Copy all lines holding the word "related" from the entries.

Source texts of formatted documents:

=-=-=

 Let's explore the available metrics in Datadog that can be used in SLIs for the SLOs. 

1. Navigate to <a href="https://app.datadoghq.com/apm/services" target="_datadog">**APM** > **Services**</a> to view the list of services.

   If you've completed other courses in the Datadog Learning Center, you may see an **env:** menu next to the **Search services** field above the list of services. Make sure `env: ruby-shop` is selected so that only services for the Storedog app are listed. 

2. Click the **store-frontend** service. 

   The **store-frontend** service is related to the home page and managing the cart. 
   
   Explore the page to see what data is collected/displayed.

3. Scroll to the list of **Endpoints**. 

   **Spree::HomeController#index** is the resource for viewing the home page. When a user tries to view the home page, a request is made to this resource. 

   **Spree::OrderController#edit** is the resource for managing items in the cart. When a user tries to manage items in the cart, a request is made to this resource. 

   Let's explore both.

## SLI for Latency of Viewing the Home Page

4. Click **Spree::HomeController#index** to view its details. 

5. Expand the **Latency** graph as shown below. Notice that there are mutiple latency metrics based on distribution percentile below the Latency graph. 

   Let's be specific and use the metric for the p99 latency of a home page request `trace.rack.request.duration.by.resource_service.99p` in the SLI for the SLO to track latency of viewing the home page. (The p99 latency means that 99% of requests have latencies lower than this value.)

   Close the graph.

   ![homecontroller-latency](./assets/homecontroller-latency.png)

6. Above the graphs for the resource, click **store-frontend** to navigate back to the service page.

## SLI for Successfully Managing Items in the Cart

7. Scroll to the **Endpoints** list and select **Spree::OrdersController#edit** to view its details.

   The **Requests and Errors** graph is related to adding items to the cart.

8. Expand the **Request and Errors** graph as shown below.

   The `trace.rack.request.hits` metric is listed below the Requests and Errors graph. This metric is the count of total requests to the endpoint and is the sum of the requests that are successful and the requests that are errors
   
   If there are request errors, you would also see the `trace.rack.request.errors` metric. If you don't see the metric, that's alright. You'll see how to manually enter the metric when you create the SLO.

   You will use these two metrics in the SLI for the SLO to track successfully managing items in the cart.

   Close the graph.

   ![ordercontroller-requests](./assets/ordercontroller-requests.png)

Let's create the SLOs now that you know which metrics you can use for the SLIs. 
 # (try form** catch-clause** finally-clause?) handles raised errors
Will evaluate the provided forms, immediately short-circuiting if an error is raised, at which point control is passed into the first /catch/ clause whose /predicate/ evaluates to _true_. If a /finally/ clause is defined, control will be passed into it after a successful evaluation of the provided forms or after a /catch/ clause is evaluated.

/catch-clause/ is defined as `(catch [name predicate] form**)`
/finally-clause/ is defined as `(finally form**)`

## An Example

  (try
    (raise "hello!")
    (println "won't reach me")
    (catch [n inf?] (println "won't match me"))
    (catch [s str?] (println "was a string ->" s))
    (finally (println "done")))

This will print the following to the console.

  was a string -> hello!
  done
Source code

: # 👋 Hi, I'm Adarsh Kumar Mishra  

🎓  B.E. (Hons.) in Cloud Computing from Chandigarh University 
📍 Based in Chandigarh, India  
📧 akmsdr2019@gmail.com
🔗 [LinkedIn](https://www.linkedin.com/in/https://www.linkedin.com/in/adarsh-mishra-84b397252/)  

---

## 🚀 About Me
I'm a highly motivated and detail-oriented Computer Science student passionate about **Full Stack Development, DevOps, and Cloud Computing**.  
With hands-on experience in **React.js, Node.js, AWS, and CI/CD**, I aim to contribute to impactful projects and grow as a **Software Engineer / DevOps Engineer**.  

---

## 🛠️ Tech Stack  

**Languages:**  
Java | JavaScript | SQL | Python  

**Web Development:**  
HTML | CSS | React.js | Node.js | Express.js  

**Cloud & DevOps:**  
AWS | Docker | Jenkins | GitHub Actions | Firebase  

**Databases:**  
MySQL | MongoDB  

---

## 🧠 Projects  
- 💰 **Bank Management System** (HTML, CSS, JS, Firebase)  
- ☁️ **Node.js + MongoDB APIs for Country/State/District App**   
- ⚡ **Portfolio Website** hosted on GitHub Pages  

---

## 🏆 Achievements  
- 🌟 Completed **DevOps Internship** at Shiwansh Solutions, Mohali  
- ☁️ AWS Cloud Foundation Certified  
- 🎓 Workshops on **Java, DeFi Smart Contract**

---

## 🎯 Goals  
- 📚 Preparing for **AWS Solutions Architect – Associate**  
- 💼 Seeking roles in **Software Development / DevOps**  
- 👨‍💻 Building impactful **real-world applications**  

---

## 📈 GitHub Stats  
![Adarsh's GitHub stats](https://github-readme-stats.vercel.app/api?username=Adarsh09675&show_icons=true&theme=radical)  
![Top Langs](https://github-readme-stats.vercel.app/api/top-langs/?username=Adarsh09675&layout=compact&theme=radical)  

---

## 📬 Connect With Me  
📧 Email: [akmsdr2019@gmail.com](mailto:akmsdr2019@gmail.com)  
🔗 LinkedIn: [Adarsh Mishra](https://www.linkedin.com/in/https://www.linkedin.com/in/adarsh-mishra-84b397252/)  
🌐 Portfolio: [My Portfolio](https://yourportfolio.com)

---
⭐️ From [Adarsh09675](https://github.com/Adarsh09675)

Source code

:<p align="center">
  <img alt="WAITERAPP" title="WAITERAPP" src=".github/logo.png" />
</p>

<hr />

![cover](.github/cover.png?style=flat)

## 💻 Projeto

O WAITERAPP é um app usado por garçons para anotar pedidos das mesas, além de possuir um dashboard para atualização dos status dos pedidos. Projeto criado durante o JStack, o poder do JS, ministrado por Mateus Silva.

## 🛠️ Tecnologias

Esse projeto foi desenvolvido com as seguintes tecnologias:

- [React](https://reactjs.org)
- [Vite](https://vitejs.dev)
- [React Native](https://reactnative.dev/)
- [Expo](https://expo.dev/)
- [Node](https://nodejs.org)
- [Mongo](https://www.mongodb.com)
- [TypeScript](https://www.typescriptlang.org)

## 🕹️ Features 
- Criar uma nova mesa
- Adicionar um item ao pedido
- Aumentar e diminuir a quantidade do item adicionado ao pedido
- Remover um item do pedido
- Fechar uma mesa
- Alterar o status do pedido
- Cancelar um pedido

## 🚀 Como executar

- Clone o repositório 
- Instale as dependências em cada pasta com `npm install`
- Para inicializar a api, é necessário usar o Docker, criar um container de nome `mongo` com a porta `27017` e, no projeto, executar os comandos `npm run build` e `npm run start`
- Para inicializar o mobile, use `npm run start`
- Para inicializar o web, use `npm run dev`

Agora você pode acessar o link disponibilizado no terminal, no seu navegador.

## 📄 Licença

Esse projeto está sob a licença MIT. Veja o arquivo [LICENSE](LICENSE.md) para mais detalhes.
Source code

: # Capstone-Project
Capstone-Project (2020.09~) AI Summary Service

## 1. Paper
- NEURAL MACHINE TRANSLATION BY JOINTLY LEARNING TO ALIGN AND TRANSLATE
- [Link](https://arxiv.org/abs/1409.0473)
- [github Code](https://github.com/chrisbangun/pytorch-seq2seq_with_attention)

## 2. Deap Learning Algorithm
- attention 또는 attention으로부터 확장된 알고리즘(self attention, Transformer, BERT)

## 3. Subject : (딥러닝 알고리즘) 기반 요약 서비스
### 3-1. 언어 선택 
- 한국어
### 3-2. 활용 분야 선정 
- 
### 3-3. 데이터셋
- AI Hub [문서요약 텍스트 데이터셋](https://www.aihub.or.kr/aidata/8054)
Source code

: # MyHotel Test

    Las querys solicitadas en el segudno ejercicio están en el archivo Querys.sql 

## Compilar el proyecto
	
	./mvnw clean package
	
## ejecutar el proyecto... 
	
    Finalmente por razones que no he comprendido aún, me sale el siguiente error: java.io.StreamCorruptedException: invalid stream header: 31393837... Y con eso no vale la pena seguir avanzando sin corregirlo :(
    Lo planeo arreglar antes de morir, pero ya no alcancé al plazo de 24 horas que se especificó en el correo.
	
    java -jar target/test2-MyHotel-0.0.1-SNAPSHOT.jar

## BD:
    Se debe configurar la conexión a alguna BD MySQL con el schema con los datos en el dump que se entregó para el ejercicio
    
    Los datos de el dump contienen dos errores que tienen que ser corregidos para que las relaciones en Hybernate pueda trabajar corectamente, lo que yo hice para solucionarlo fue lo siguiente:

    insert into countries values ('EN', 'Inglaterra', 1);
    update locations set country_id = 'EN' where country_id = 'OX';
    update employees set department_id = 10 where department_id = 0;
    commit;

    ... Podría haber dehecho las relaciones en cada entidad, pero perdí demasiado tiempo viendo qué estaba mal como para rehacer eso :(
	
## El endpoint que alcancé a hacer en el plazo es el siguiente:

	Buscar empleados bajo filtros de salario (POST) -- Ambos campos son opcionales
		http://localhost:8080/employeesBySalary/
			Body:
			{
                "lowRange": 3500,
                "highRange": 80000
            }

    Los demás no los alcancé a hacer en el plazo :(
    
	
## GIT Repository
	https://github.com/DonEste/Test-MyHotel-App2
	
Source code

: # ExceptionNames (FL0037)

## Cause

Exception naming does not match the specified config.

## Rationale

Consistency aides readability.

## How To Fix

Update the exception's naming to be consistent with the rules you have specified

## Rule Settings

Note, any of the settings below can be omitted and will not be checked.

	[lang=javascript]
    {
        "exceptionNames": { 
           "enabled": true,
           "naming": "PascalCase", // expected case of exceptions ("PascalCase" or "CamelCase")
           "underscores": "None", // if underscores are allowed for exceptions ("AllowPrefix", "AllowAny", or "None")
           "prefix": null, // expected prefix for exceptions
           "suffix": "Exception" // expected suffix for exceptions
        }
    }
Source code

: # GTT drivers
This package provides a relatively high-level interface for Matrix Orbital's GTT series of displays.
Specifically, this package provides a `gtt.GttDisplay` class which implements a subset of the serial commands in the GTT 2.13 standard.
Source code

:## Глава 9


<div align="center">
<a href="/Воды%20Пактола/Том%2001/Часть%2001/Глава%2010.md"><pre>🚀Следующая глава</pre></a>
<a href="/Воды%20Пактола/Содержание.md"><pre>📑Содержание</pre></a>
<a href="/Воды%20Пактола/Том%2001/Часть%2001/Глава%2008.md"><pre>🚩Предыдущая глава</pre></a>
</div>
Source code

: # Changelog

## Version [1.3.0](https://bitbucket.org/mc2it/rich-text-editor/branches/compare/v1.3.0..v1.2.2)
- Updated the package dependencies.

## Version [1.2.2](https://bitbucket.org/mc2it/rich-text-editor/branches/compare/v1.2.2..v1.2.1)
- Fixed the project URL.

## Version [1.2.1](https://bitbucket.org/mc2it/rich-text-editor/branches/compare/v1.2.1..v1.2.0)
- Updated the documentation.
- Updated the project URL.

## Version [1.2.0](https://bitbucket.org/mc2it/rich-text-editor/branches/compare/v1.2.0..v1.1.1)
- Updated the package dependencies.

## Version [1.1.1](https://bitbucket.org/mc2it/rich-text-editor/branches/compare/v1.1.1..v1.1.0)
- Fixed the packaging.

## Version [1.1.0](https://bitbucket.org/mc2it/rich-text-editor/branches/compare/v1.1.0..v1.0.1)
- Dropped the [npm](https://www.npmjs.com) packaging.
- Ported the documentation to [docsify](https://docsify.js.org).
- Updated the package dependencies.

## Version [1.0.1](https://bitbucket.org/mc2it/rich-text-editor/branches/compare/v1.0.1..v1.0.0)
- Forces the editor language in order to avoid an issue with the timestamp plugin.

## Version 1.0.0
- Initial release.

=-=-=

**ANSWER FOR THE TASK**
   The **store-frontend** service is related to the home page and managing the cart. 
   The **Requests and Errors** graph is related to adding items to the cart.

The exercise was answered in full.